WHAT YOU WILL DO:
Take every line from the records below that includes the word "example".
---------- INFORMATION SHOWN ----------
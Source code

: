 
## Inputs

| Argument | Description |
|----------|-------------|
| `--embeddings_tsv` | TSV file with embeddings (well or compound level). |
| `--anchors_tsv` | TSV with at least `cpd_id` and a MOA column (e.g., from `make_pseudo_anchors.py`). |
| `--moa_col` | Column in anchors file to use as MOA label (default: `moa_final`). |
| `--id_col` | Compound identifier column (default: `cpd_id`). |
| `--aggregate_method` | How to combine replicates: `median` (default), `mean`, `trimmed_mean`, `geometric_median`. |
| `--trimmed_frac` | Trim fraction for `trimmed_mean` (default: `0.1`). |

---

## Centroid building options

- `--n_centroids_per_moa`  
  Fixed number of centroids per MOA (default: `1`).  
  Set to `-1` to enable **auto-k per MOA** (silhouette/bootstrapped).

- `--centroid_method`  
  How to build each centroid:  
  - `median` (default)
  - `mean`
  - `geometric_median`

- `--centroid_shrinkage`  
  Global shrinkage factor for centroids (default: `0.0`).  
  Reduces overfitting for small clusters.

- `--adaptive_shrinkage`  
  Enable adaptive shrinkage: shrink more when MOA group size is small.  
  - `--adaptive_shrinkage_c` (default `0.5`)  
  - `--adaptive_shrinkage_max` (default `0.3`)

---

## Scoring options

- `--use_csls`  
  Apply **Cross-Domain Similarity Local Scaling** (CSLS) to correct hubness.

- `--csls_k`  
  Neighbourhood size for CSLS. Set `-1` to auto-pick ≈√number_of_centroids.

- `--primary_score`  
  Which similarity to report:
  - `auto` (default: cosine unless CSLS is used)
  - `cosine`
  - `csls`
----------
---------- INFORMATION SHOWN ----------
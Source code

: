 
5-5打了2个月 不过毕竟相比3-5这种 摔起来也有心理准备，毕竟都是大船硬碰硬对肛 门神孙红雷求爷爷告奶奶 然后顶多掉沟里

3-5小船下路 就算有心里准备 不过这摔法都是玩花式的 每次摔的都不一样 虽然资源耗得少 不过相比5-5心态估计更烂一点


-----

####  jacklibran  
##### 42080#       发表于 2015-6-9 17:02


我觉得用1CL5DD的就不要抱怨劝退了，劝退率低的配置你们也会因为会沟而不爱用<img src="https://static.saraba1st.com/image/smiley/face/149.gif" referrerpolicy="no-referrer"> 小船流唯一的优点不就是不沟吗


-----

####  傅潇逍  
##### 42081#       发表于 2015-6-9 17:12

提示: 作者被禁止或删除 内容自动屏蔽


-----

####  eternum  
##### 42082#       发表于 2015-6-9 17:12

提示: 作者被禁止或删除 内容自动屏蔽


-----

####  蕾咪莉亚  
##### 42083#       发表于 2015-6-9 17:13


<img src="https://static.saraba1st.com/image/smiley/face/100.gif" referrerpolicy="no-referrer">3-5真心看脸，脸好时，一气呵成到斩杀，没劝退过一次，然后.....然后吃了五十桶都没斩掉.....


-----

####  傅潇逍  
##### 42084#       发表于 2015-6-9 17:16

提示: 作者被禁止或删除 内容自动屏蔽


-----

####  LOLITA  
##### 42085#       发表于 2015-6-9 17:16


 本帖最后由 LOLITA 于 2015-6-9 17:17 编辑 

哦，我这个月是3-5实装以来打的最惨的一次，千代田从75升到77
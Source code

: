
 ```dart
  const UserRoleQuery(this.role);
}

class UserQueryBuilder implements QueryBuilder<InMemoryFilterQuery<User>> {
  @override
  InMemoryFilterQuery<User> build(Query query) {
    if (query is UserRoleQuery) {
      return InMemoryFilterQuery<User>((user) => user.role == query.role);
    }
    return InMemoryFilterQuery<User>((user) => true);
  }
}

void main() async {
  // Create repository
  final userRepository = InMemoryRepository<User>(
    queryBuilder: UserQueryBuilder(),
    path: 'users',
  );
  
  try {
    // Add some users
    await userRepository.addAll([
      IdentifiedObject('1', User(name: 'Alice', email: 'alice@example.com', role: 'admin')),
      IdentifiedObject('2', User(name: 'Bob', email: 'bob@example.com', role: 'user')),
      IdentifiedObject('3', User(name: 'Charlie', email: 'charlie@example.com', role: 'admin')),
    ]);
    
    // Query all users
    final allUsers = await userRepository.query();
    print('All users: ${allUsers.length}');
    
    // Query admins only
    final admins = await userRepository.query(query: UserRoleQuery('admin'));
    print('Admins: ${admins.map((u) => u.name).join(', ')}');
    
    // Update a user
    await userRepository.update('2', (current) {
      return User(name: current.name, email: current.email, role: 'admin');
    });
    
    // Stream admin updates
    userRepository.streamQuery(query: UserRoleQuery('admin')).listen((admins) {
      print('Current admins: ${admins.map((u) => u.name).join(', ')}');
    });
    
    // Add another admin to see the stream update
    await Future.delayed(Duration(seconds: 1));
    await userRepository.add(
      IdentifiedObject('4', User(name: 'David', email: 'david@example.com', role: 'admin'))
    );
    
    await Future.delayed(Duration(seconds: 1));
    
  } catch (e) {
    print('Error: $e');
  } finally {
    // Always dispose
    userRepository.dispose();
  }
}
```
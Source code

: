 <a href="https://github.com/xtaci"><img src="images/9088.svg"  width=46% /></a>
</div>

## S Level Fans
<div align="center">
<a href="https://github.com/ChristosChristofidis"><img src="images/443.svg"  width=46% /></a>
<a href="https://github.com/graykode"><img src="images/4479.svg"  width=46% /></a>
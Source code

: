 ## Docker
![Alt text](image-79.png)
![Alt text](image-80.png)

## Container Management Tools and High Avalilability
----------
---------- INFORMATION SHOWN ----------
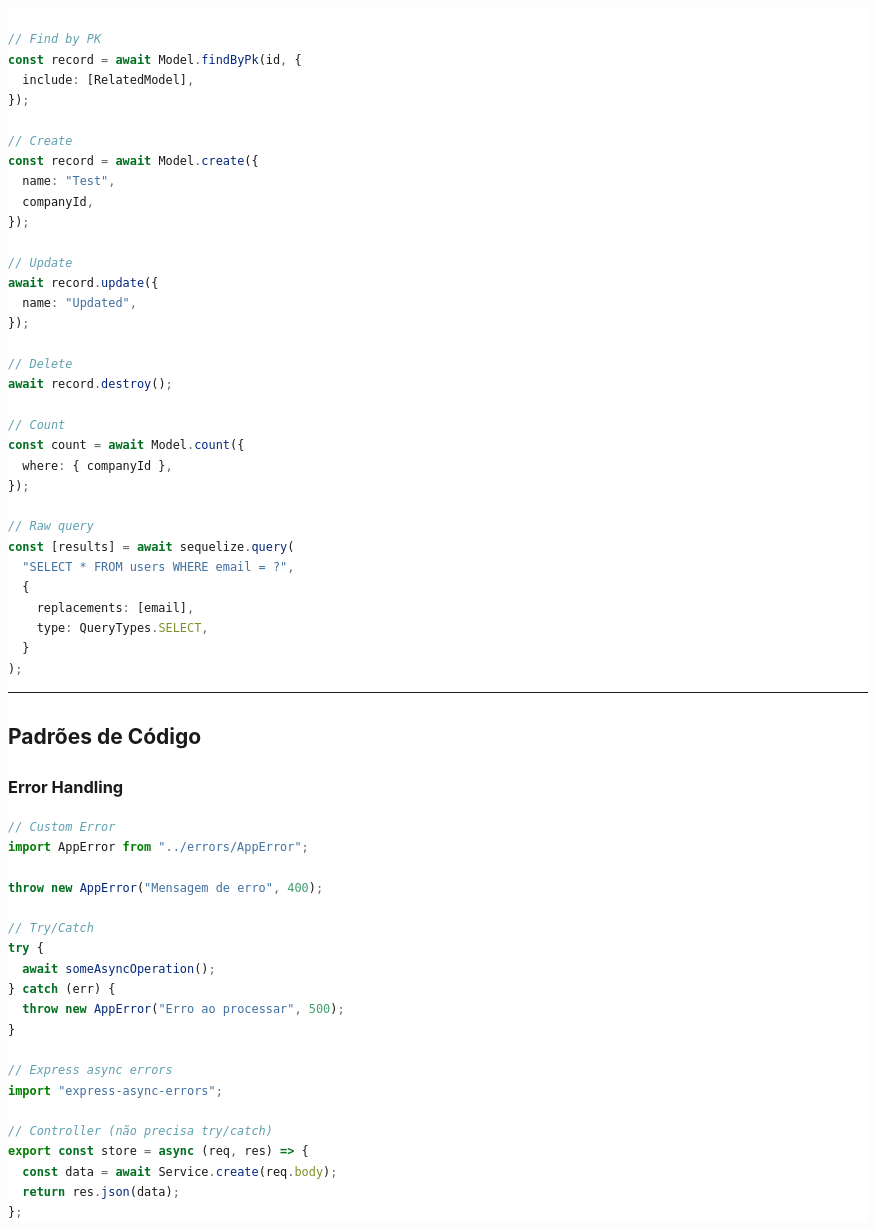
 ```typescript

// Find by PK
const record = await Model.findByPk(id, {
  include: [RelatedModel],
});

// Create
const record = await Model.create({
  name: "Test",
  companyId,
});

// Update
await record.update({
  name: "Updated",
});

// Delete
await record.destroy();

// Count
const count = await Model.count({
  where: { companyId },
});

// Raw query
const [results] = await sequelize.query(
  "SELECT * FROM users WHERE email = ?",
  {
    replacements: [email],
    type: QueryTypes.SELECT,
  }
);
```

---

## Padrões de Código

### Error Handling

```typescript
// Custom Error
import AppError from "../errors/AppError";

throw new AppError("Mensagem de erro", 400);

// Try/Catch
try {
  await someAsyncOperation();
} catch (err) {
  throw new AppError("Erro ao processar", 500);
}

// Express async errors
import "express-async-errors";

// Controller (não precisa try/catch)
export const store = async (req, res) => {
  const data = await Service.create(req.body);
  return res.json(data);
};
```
----------
RESULT OF THE TASK:
      IdentifiedObject('1', User(name: 'Alice', email: 'alice@example.com', role: 'admin')),
      IdentifiedObject('2', User(name: 'Bob', email: 'bob@example.com', role: 'user')),
      IdentifiedObject('3', User(name: 'Charlie', email: 'charlie@example.com', role: 'admin')),
      IdentifiedObject('4', User(name: 'David', email: 'david@example.com', role: 'admin'))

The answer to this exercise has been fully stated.